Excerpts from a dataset
# # #
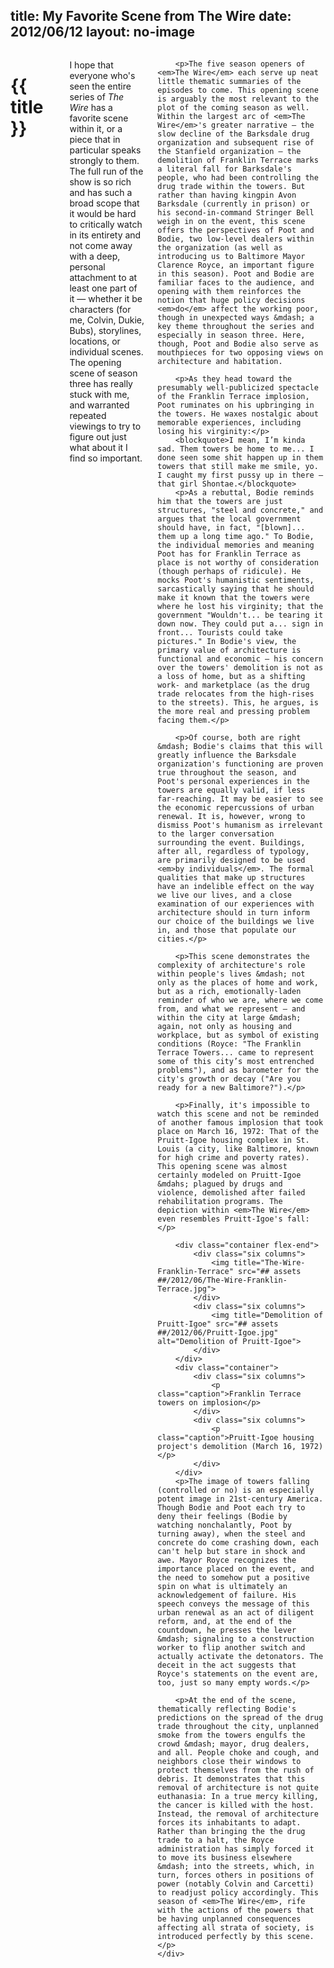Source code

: title: My Favorite Scene from The Wire
date: 2012/06/12
layout: no-image
---

<div class="row container">
    <div class="two columns spacer"></div>
    <div class="eight columns">
        <h1 class="bold">{{ title }}</h1>
        <p data-date="{{ date }}" class="caption"></p>
        <p>I hope that everyone who's seen the entire series of <em>The Wire</em> has a favorite scene within it, or a piece that in particular speaks strongly to them. The full run of the show is so rich and has such a broad scope that it would be hard to critically watch in its entirety and not come away with a deep, personal attachment to at least one part of it — whether it be characters (for me, Colvin, Dukie, Bubs), storylines, locations, or individual scenes. The opening scene of season three has really stuck with me, and warranted repeated viewings to try to figure out just what about it I find so important.</p>

        <p>The five season openers of <em>The Wire</em> each serve up neat little thematic summaries of the episodes to come. This opening scene is arguably the most relevant to the plot of the coming season as well. Within the largest arc of <em>The Wire</em>'s greater narrative — the slow decline of the Barksdale drug organization and subsequent rise of the Stanfield organization — the demolition of Franklin Terrace marks a literal fall for Barksdale's people, who had been controlling the drug trade within the towers. But rather than having kingpin Avon Barksdale (currently in prison) or his second-in-command Stringer Bell weigh in on the event, this scene offers the perspectives of Poot and Bodie, two low-level dealers within the organization (as well as introducing us to Baltimore Mayor Clarence Royce, an important figure in this season). Poot and Bodie are familiar faces to the audience, and opening with them reinforces the notion that huge policy decisions <em>do</em> affect the working poor, though in unexpected ways &mdash; a key theme throughout the series and especially in season three. Here, though, Poot and Bodie also serve as mouthpieces for two opposing views on architecture and habitation.

        <p>As they head toward the presumably well-publicized spectacle of the Franklin Terrace implosion, Poot ruminates on his upbringing in the towers. He waxes nostalgic about memorable experiences, including losing his virginity:</p>
        <blockquote>I mean, I’m kinda sad. Them towers be home to me... I done seen some shit happen up in them towers that still make me smile, yo. I caught my first pussy up in there — that girl Shontae.</blockquote>
        <p>As a rebuttal, Bodie reminds him that the towers are just structures, "steel and concrete," and argues that the local government should have, in fact, "[blown]... them up a long time ago." To Bodie, the individual memories and meaning Poot has for Franklin Terrace as place is not worthy of consideration (though perhaps of ridicule). He mocks Poot's humanistic sentiments, sarcastically saying that he should make it known that the towers were where he lost his virginity; that the government "Wouldn't... be tearing it down now. They could put a... sign in front... Tourists could take pictures." In Bodie's view, the primary value of architecture is functional and economic — his concern over the towers' demolition is not as a loss of home, but as a shifting work- and marketplace (as the drug trade relocates from the high-rises to the streets). This, he argues, is the more real and pressing problem facing them.</p>

        <p>Of course, both are right &mdash; Bodie's claims that this will greatly influence the Barksdale organization's functioning are proven true throughout the season, and Poot's personal experiences in the towers are equally valid, if less far-reaching. It may be easier to see the economic repercussions of urban renewal. It is, however, wrong to dismiss Poot's humanism as irrelevant to the larger conversation surrounding the event. Buildings, after all, regardless of typology, are primarily designed to be used <em>by individuals</em>. The formal qualities that make up structures have an indelible effect on the way we live our lives, and a close examination of our experiences with architecture should in turn inform our choice of the buildings we live in, and those that populate our cities.</p>

        <p>This scene demonstrates the complexity of architecture's role within people's lives &mdash; not only as the places of home and work, but as a rich, emotionally-laden reminder of who we are, where we come from, and what we represent — and within the city at large &mdash; again, not only as housing and workplace, but as symbol of existing conditions (Royce: "The Franklin Terrace Towers... came to represent some of this city’s most entrenched problems"), and as barometer for the city's growth or decay ("Are you ready for a new Baltimore?").</p>

        <p>Finally, it's impossible to watch this scene and not be reminded of another famous implosion that took place on March 16, 1972: That of the Pruitt-Igoe housing complex in St. Louis (a city, like Baltimore, known for high crime and poverty rates). This opening scene was almost certainly modeled on Pruitt-Igoe &mdahs; plagued by drugs and violence, demolished after failed rehabilitation programs. The depiction within <em>The Wire</em> even resembles Pruitt-Igoe's fall:</p>

        <div class="container flex-end">
            <div class="six columns">
                <img title="The-Wire-Franklin-Terrace" src="## assets ##/2012/06/The-Wire-Franklin-Terrace.jpg">
            </div>
            <div class="six columns">
                <img title="Demolition of Pruitt-Igoe" src="## assets ##/2012/06/Pruitt-Igoe.jpg" alt="Demolition of Pruitt-Igoe">
            </div>
        </div>
        <div class="container">
            <div class="six columns">
                <p class="caption">Franklin Terrace towers on implosion</p>
            </div>
            <div class="six columns">
                <p class="caption">Pruitt-Igoe housing project's demolition (March 16, 1972)</p>
            </div>
        </div>
        <p>The image of towers falling (controlled or no) is an especially potent image in 21st-century America. Though Bodie and Poot each try to deny their feelings (Bodie by watching nonchalantly, Poot by turning away), when the steel and concrete do come crashing down, each can't help but stare in shock and awe. Mayor Royce recognizes the importance placed on the event, and the need to somehow put a positive spin on what is ultimately an acknowledgement of failure. His speech conveys the message of this urban renewal as an act of diligent reform, and, at the end of the countdown, he presses the lever &mdash; signaling to a construction worker to flip another switch and actually activate the detonators. The deceit in the act suggests that Royce's statements on the event are, too, just so many empty words.</p>

        <p>At the end of the scene, thematically reflecting Bodie's predictions on the spread of the drug trade throughout the city, unplanned smoke from the towers engulfs the crowd &mdash; mayor, drug dealers, and all. People choke and cough, and neighbors close their windows to protect themselves from the rush of debris. It demonstrates that this removal of architecture is not quite euthanasia: In a true mercy killing, the cancer is killed with the host. Instead, the removal of architecture forces its inhabitants to adapt. Rather than bringing the the drug trade to a halt, the Royce administration has simply forced it to move its business elsewhere &mdash; into the streets, which, in turn, forces others in positions of power (notably Colvin and Carcetti) to readjust policy accordingly. This season of <em>The Wire</em>, rife with the actions of the powers that be having unplanned consequences affecting all strata of society, is introduced perfectly by this scene.</p>
    </div>
</div>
# # #
The entries above should be given again exactly, minus any pictures.

Answer to this task:
Source code

: title: My Favorite Scene from The Wire
date: 2012/06/12
layout: no-image
---

<div class="row container">
    <div class="two columns spacer"></div>
    <div class="eight columns">
        <h1 class="bold">{{ title }}</h1>
        <p data-date="{{ date }}" class="caption"></p>
        <p>I hope that everyone who's seen the entire series of <em>The Wire</em> has a favorite scene within it, or a piece that in particular speaks strongly to them. The full run of the show is so rich and has such a broad scope that it would be hard to critically watch in its entirety and not come away with a deep, personal attachment to at least one part of it — whether it be characters (for me, Colvin, Dukie, Bubs), storylines, locations, or individual scenes. The opening scene of season three has really stuck with me, and warranted repeated viewings to try to figure out just what about it I find so important.</p>

        <p>The five season openers of <em>The Wire</em> each serve up neat little thematic summaries of the episodes to come. This opening scene is arguably the most relevant to the plot of the coming season as well. Within the largest arc of <em>The Wire</em>'s greater narrative — the slow decline of the Barksdale drug organization and subsequent rise of the Stanfield organization — the demolition of Franklin Terrace marks a literal fall for Barksdale's people, who had been controlling the drug trade within the towers. But rather than having kingpin Avon Barksdale (currently in prison) or his second-in-command Stringer Bell weigh in on the event, this scene offers the perspectives of Poot and Bodie, two low-level dealers within the organization (as well as introducing us to Baltimore Mayor Clarence Royce, an important figure in this season). Poot and Bodie are familiar faces to the audience, and opening with them reinforces the notion that huge policy decisions <em>do</em> affect the working poor, though in unexpected ways &mdash; a key theme throughout the series and especially in season three. Here, though, Poot and Bodie also serve as mouthpieces for two opposing views on architecture and habitation.

        <p>As they head toward the presumably well-publicized spectacle of the Franklin Terrace implosion, Poot ruminates on his upbringing in the towers. He waxes nostalgic about memorable experiences, including losing his virginity:</p>
        <blockquote>I mean, I’m kinda sad. Them towers be home to me... I done seen some shit happen up in them towers that still make me smile, yo. I caught my first pussy up in there — that girl Shontae.</blockquote>
        <p>As a rebuttal, Bodie reminds him that the towers are just structures, "steel and concrete," and argues that the local government should have, in fact, "[blown]... them up a long time ago." To Bodie, the individual memories and meaning Poot has for Franklin Terrace as place is not worthy of consideration (though perhaps of ridicule). He mocks Poot's humanistic sentiments, sarcastically saying that he should make it known that the towers were where he lost his virginity; that the government "Wouldn't... be tearing it down now. They could put a... sign in front... Tourists could take pictures." In Bodie's view, the primary value of architecture is functional and economic — his concern over the towers' demolition is not as a loss of home, but as a shifting work- and marketplace (as the drug trade relocates from the high-rises to the streets). This, he argues, is the more real and pressing problem facing them.</p>

        <p>Of course, both are right &mdash; Bodie's claims that this will greatly influence the Barksdale organization's functioning are proven true throughout the season, and Poot's personal experiences in the towers are equally valid, if less far-reaching. It may be easier to see the economic repercussions of urban renewal. It is, however, wrong to dismiss Poot's humanism as irrelevant to the larger conversation surrounding the event. Buildings, after all, regardless of typology, are primarily designed to be used <em>by individuals</em>. The formal qualities that make up structures have an indelible effect on the way we live our lives, and a close examination of our experiences with architecture should in turn inform our choice of the buildings we live in, and those that populate our cities.</p>

        <p>This scene demonstrates the complexity of architecture's role within people's lives &mdash; not only as the places of home and work, but as a rich, emotionally-laden reminder of who we are, where we come from, and what we represent — and within the city at large &mdash; again, not only as housing and workplace, but as symbol of existing conditions (Royce: "The Franklin Terrace Towers... came to represent some of this city’s most entrenched problems"), and as barometer for the city's growth or decay ("Are you ready for a new Baltimore?").</p>

        <p>Finally, it's impossible to watch this scene and not be reminded of another famous implosion that took place on March 16, 1972: That of the Pruitt-Igoe housing complex in St. Louis (a city, like Baltimore, known for high crime and poverty rates). This opening scene was almost certainly modeled on Pruitt-Igoe &mdahs; plagued by drugs and violence, demolished after failed rehabilitation programs. The depiction within <em>The Wire</em> even resembles Pruitt-Igoe's fall:</p>

        <div class="container flex-end">
            <div class="six columns">
                <img title="The-Wire-Franklin-Terrace" src="## assets ##/2012/06/The-Wire-Franklin-Terrace.jpg">
            </div>
            <div class="six columns">
                <img title="Demolition of Pruitt-Igoe" src="## assets ##/2012/06/Pruitt-Igoe.jpg" alt="Demolition of Pruitt-Igoe">
            </div>
        </div>
        <div class="container">
            <div class="six columns">
                <p class="caption">Franklin Terrace towers on implosion</p>
            </div>
            <div class="six columns">
                <p class="caption">Pruitt-Igoe housing project's demolition (March 16, 1972)</p>
            </div>
        </div>
        <p>The image of towers falling (controlled or no) is an especially potent image in 21st-century America. Though Bodie and Poot each try to deny their feelings (Bodie by watching nonchalantly, Poot by turning away), when the steel and concrete do come crashing down, each can't help but stare in shock and awe. Mayor Royce recognizes the importance placed on the event, and the need to somehow put a positive spin on what is ultimately an acknowledgement of failure. His speech conveys the message of this urban renewal as an act of diligent reform, and, at the end of the countdown, he presses the lever &mdash; signaling to a construction worker to flip another switch and actually activate the detonators. The deceit in the act suggests that Royce's statements on the event are, too, just so many empty words.</p>

        <p>At the end of the scene, thematically reflecting Bodie's predictions on the spread of the drug trade throughout the city, unplanned smoke from the towers engulfs the crowd &mdash; mayor, drug dealers, and all. People choke and cough, and neighbors close their windows to protect themselves from the rush of debris. It demonstrates that this removal of architecture is not quite euthanasia: In a true mercy killing, the cancer is killed with the host. Instead, the removal of architecture forces its inhabitants to adapt. Rather than bringing the the drug trade to a halt, the Royce administration has simply forced it to move its business elsewhere &mdash; into the streets, which, in turn, forces others in positions of power (notably Colvin and Carcetti) to readjust policy accordingly. This season of <em>The Wire</em>, rife with the actions of the powers that be having unplanned consequences affecting all strata of society, is introduced perfectly by this scene.</p>
    </div>
</div>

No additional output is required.